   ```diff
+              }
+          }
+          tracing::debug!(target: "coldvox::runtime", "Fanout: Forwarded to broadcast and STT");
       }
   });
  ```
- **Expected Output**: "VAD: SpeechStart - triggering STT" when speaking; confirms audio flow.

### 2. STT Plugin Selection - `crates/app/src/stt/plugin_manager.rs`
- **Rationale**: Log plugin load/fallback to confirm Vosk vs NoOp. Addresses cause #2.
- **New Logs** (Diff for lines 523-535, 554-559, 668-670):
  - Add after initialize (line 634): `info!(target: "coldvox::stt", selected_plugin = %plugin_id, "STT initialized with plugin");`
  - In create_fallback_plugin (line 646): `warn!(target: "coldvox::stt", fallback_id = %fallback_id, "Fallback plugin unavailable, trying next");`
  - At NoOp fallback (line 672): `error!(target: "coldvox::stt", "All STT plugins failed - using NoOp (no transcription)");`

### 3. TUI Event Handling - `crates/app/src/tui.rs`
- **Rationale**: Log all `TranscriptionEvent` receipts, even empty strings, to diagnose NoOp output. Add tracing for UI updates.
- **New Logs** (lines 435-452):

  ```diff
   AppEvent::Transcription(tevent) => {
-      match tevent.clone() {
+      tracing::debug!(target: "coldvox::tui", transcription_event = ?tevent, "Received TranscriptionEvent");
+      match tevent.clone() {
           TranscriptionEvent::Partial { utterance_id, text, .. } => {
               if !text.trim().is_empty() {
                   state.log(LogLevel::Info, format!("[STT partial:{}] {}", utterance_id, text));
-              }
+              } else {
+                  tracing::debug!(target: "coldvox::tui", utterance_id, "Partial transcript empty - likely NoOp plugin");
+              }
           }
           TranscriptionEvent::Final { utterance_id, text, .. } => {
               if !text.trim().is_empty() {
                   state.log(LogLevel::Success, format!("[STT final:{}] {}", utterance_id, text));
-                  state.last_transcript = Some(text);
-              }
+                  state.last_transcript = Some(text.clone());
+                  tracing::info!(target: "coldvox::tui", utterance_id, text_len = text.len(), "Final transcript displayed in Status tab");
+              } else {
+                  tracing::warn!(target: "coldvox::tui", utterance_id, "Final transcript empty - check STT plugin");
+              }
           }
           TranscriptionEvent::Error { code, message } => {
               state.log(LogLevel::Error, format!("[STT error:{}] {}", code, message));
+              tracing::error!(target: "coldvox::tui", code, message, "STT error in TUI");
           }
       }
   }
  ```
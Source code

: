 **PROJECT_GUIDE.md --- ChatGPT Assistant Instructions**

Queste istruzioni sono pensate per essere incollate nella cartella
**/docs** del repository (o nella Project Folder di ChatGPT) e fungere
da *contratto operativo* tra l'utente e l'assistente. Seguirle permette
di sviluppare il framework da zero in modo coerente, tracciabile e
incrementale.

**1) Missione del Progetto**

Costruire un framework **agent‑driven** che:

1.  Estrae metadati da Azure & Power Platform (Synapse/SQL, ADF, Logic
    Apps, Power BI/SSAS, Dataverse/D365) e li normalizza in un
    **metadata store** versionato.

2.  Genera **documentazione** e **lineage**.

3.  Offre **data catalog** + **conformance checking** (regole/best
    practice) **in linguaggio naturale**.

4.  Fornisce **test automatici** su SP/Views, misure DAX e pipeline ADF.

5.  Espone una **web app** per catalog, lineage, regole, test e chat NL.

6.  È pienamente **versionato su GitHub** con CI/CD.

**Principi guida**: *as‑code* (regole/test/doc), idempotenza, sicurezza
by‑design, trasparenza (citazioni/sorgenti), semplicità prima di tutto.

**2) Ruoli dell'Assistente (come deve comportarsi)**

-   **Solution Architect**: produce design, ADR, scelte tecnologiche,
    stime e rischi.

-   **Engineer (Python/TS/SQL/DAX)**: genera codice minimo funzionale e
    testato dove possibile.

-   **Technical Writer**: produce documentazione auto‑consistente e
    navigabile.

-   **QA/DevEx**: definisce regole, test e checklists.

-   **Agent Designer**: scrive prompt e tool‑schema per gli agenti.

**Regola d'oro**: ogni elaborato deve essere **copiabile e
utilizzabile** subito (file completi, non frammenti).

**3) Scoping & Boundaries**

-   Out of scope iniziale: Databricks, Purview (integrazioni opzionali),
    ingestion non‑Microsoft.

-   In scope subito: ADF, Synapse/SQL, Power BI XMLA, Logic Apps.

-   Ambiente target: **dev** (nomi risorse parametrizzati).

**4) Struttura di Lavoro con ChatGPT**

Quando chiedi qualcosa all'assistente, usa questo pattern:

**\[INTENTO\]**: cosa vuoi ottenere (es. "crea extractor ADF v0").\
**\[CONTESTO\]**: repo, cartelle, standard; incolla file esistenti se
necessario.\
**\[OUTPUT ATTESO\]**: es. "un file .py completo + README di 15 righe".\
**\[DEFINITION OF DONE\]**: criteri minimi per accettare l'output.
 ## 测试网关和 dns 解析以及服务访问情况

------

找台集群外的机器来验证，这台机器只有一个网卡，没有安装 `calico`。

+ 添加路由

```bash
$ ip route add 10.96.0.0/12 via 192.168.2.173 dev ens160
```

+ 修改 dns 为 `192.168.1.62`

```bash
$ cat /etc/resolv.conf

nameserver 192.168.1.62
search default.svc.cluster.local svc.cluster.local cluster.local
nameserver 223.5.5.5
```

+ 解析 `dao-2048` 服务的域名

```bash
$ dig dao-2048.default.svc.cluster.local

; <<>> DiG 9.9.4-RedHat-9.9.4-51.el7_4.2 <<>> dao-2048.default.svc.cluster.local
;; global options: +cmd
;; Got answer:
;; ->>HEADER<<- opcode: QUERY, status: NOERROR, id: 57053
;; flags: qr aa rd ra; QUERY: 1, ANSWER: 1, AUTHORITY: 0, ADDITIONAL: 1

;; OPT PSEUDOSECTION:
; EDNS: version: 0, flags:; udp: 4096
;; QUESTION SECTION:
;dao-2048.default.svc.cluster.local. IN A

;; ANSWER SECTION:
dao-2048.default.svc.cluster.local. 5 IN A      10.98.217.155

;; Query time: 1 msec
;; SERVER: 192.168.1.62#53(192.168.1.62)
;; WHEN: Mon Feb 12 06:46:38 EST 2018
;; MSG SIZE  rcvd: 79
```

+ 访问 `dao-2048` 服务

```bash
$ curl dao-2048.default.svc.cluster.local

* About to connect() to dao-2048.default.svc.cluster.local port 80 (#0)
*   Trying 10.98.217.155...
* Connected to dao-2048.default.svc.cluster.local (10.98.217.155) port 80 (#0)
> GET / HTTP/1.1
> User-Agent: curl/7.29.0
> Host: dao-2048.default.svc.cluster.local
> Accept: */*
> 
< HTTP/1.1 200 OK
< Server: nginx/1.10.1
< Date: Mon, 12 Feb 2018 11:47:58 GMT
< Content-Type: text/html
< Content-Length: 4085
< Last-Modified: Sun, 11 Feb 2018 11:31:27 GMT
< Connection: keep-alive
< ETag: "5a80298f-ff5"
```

====

◆ TASK STATEMENT
Each line in the listing above from the one containing "(come deve comportarsi)**" through the one containing "Out of scope" should be repeated exactly, and no other line.

◆ ANSWER BOX
**2) Ruoli dell'Assistente (come deve comportarsi)**

-   **Solution Architect**: produce design, ADR, scelte tecnologiche,
    stime e rischi.

-   **Engineer (Python/TS/SQL/DAX)**: genera codice minimo funzionale e
    testato dove possibile.

-   **Technical Writer**: produce documentazione auto‑consistente e
    navigabile.

-   **QA/DevEx**: definisce regole, test e checklists.

-   **Agent Designer**: scrive prompt e tool‑schema per gli agenti.

**Regola d'oro**: ogni elaborato deve essere **copiabile e
utilizzabile** subito (file completi, non frammenti).

**3) Scoping & Boundaries**

-   Out of scope iniziale: Databricks, Purview (integrazioni opzionali),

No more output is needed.